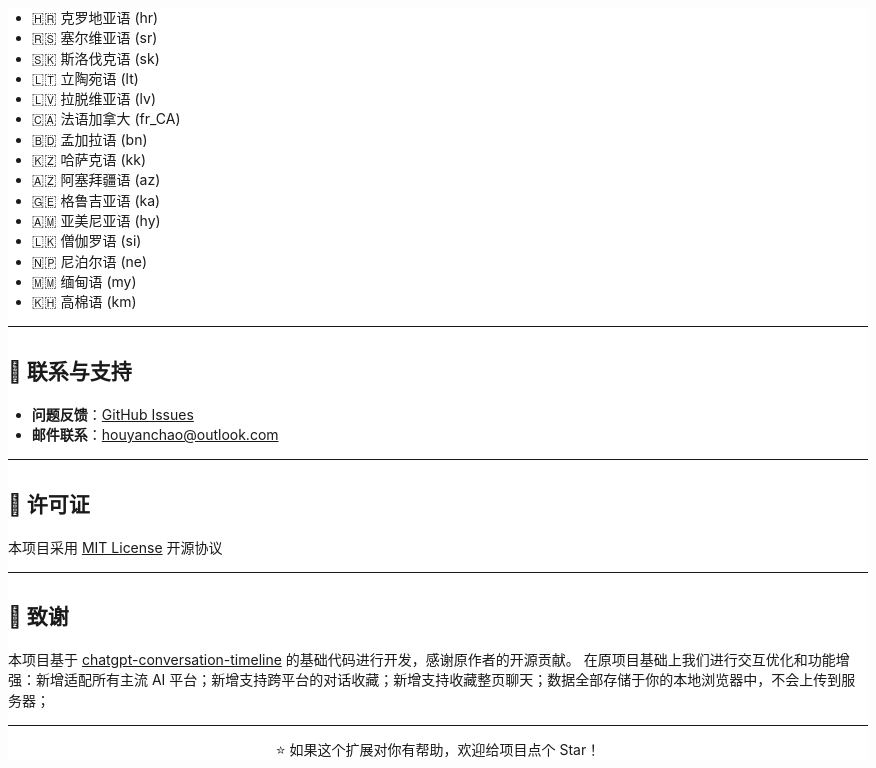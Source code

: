 - 🇭🇷 克罗地亚语 (hr)
- 🇷🇸 塞尔维亚语 (sr)
- 🇸🇰 斯洛伐克语 (sk)
- 🇱🇹 立陶宛语 (lt)
- 🇱🇻 拉脱维亚语 (lv)
- 🇨🇦 法语加拿大 (fr_CA)
- 🇧🇩 孟加拉语 (bn)
- 🇰🇿 哈萨克语 (kk)
- 🇦🇿 阿塞拜疆语 (az)
- 🇬🇪 格鲁吉亚语 (ka)
- 🇦🇲 亚美尼亚语 (hy)
- 🇱🇰 僧伽罗语 (si)
- 🇳🇵 尼泊尔语 (ne)
- 🇲🇲 缅甸语 (my)
- 🇰🇭 高棉语 (km)

---

## 💬 联系与支持

- **问题反馈**：[GitHub Issues](../../issues)
- **邮件联系**：houyanchao@outlook.com

---

## 📄 许可证

本项目采用 [MIT License](./LICENSE) 开源协议

---

## 🙏 致谢

本项目基于 [chatgpt-conversation-timeline](https://github.com/Reborn14/chatgpt-conversation-timeline) 的基础代码进行开发，感谢原作者的开源贡献。
在原项目基础上我们进行交互优化和功能增强：新增适配所有主流 AI 平台；新增支持跨平台的对话收藏；新增支持收藏整页聊天；数据全部存储于你的本地浏览器中，不会上传到服务器；

---

<div align="center">
  <p>⭐ 如果这个扩展对你有帮助，欢迎给项目点个 Star！</p>
</div>

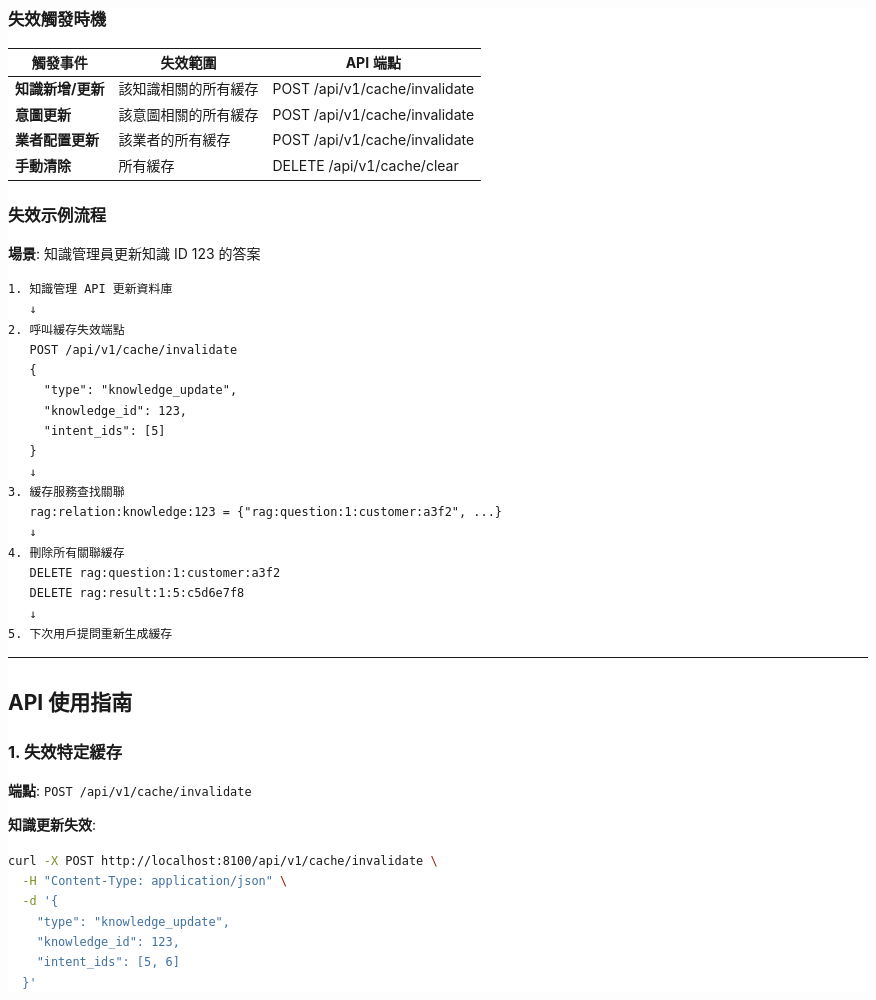 ### 失效觸發時機

| 觸發事件 | 失效範圍 | API 端點 |
|---------|---------|----------|
| **知識新增/更新** | 該知識相關的所有緩存 | POST /api/v1/cache/invalidate |
| **意圖更新** | 該意圖相關的所有緩存 | POST /api/v1/cache/invalidate |
| **業者配置更新** | 該業者的所有緩存 | POST /api/v1/cache/invalidate |
| **手動清除** | 所有緩存 | DELETE /api/v1/cache/clear |

### 失效示例流程

**場景**: 知識管理員更新知識 ID 123 的答案

```
1. 知識管理 API 更新資料庫
   ↓
2. 呼叫緩存失效端點
   POST /api/v1/cache/invalidate
   {
     "type": "knowledge_update",
     "knowledge_id": 123,
     "intent_ids": [5]
   }
   ↓
3. 緩存服務查找關聯
   rag:relation:knowledge:123 = {"rag:question:1:customer:a3f2", ...}
   ↓
4. 刪除所有關聯緩存
   DELETE rag:question:1:customer:a3f2
   DELETE rag:result:1:5:c5d6e7f8
   ↓
5. 下次用戶提問重新生成緩存
```

---

## API 使用指南

### 1. 失效特定緩存

**端點**: `POST /api/v1/cache/invalidate`

**知識更新失效**:
```bash
curl -X POST http://localhost:8100/api/v1/cache/invalidate \
  -H "Content-Type: application/json" \
  -d '{
    "type": "knowledge_update",
    "knowledge_id": 123,
    "intent_ids": [5, 6]
  }'
```
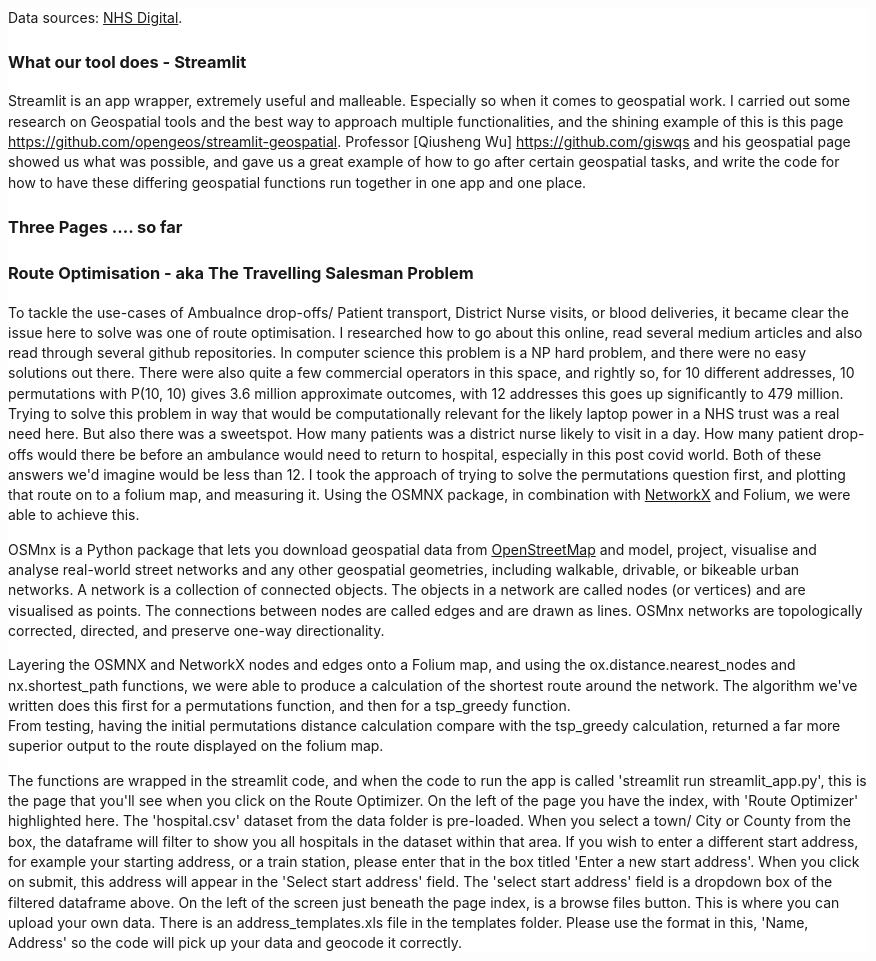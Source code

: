 Data sources: [NHS Digital](https://digital.nhs.uk/services/organisation-data-service/file-downloads/gp-and-gp-practice-related-data).


### What our tool does -  Streamlit

Streamlit is an app wrapper, extremely useful and malleable. Especially so when it comes to geospatial work. I carried out some research on Geospatial tools and the best way to approach 
multiple functionalities, and the shining example of this is this page https://github.com/opengeos/streamlit-geospatial. Professor [Qiusheng Wu] https://github.com/giswqs and his 
geospatial page showed us what was possible, and gave us a great example of how to go after certain geospatial tasks, and write the code for how to have these differing geospatial 
functions run together in one app and one place. 


### Three Pages .... so far

### Route Optimisation - aka The Travelling Salesman Problem

To tackle the use-cases of Ambualnce drop-offs/ Patient transport, District Nurse visits, or blood deliveries, it became clear the issue here to solve was one of route optimisation. 
I researched how to go about this online, read several medium articles and also read through several github repositories. In computer science this problem is a NP hard problem, and there 
were no easy solutions out there. There were also quite a few commercial operators in this space, and rightly so, for 10 different addresses, 10 permutations with P(10, 10) gives 3.6 
million approximate outcomes, with 12 addresses this goes up significantly to 479 million. Trying to solve this problem in way that would be computationally relevant for the likely 
laptop power in a NHS trust was a real need here. But also there was a sweetspot. How many patients was a district nurse likely to visit in a day. How many patient drop-offs would there 
be before an ambulance would need to return to hospital, especially in this post covid world. Both of these answers we'd imagine would be less than 12. 
I took the approach of trying to solve the permutations question first, and plotting that route on to a folium map, and measuring it. Using the OSMNX package, in combination with 
[NetworkX](https://networkx.org/documentation/stable/index.html)
and Folium, we were able to achieve this. 

OSMnx is a Python package that lets you download geospatial data from [OpenStreetMap](https://www.openstreetmap.org/) and model, project, visualise and analyse real-world street networks 
and any other geospatial geometries, including walkable, drivable, or bikeable urban networks. A network is a collection of connected objects. The objects in a network are called 
nodes (or vertices) and are visualised as points. The connections between nodes are called edges and are drawn as lines.  OSMnx networks are topologically corrected, directed, 
and preserve one-way directionality. 

Layering the OSMNX and NetworkX nodes and edges onto a Folium map, and using the ox.distance.nearest_nodes and nx.shortest_path functions, we were able to produce a calculation of the 
shortest route around the network. The algorithm we've written does this first for a permutations function, and then for a tsp_greedy function.  
From testing, having the initial permutations distance calculation compare with the tsp_greedy calculation, returned a far more superior output to the route displayed on the folium map. 

The functions are wrapped in the streamlit code, and when the code to run the app is called 'streamlit run streamlit_app.py', this is the page that you'll see when you click on the Route
Optimizer. On the left of the page you have the index, with 'Route Optimizer' highlighted here. The 'hospital.csv' dataset from the data folder is pre-loaded. When you select a town/ City or County from the box, the dataframe will filter to show you all hospitals in the dataset within that area. If you wish to enter a different start address, for example your starting 
address, or a train station, please enter that in the box titled 'Enter a new start address'. When you click on submit, this address will appear in the 'Select start address' field. 
The 'select start address' field is a dropdown box of the filtered dataframe above. 
On the left of the screen just beneath the page index, is a browse files button. This is where you can upload your own data. There is an address_templates.xls file in the templates folder. 
Please use the format in this, 'Name, Address' so the code will pick up your data and geocode it correctly.
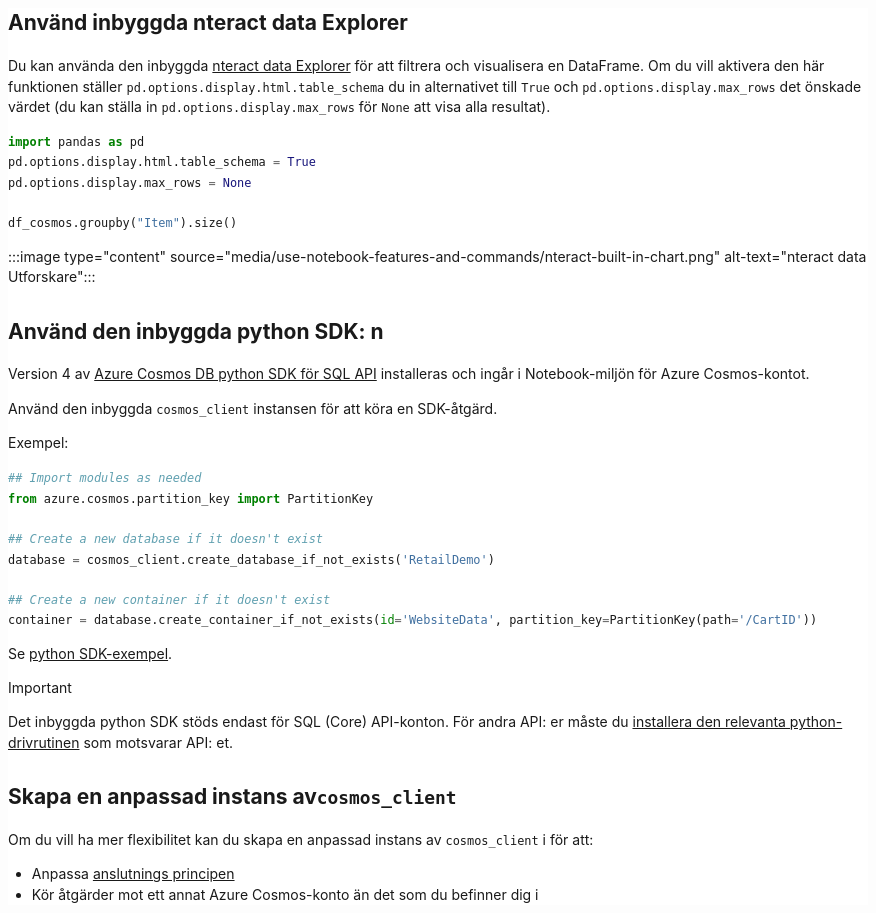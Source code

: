 ## <a name="use-built-in-nteract-data-explorer"></a>Använd inbyggda nteract data Explorer
Du kan använda den inbyggda [nteract data Explorer](https://blog.nteract.io/designing-the-nteract-data-explorer-f4476d53f897) för att filtrera och visualisera en DataFrame. Om du vill aktivera den här funktionen ställer ``pd.options.display.html.table_schema`` du in alternativet till ``True`` och ``pd.options.display.max_rows`` det önskade värdet (du kan ställa in ``pd.options.display.max_rows`` för ``None`` att visa alla resultat).

```python
import pandas as pd
pd.options.display.html.table_schema = True
pd.options.display.max_rows = None

df_cosmos.groupby("Item").size()
```
:::image type="content" source="media/use-notebook-features-and-commands/nteract-built-in-chart.png" alt-text="nteract data Utforskare":::

## <a name="use-the-built-in-python-sdk"></a>Använd den inbyggda python SDK: n
Version 4 av [Azure Cosmos DB python SDK för SQL API](https://github.com/Azure/azure-sdk-for-python/tree/master/sdk/cosmos/azure-cosmos) installeras och ingår i Notebook-miljön för Azure Cosmos-kontot.

Använd den inbyggda ``cosmos_client`` instansen för att köra en SDK-åtgärd. 

Exempel:

```python
## Import modules as needed
from azure.cosmos.partition_key import PartitionKey

## Create a new database if it doesn't exist
database = cosmos_client.create_database_if_not_exists('RetailDemo')

## Create a new container if it doesn't exist
container = database.create_container_if_not_exists(id='WebsiteData', partition_key=PartitionKey(path='/CartID'))
```
Se [python SDK-exempel](https://github.com/Azure/azure-sdk-for-python/tree/master/sdk/cosmos/azure-cosmos/samples). 

> [!IMPORTANT]
> Det inbyggda python SDK stöds endast för SQL (Core) API-konton. För andra API: er måste du [installera den relevanta python-drivrutinen](#install-a-new-package) som motsvarar API: et. 

## <a name="create-a-custom-instance-of-cosmos_client"></a>Skapa en anpassad instans av``cosmos_client``
Om du vill ha mer flexibilitet kan du skapa en anpassad instans av ``cosmos_client`` i för att:

- Anpassa [anslutnings principen](https://docs.microsoft.com/python/api/azure-cosmos/azure.cosmos.documents.connectionpolicy?view=azure-python-preview)
- Kör åtgärder mot ett annat Azure Cosmos-konto än det som du befinner dig i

++++++

:: Action item ::
In how many lines of the entries does "these" appear? Reply with only the number.

:: Result for this exercise ::
2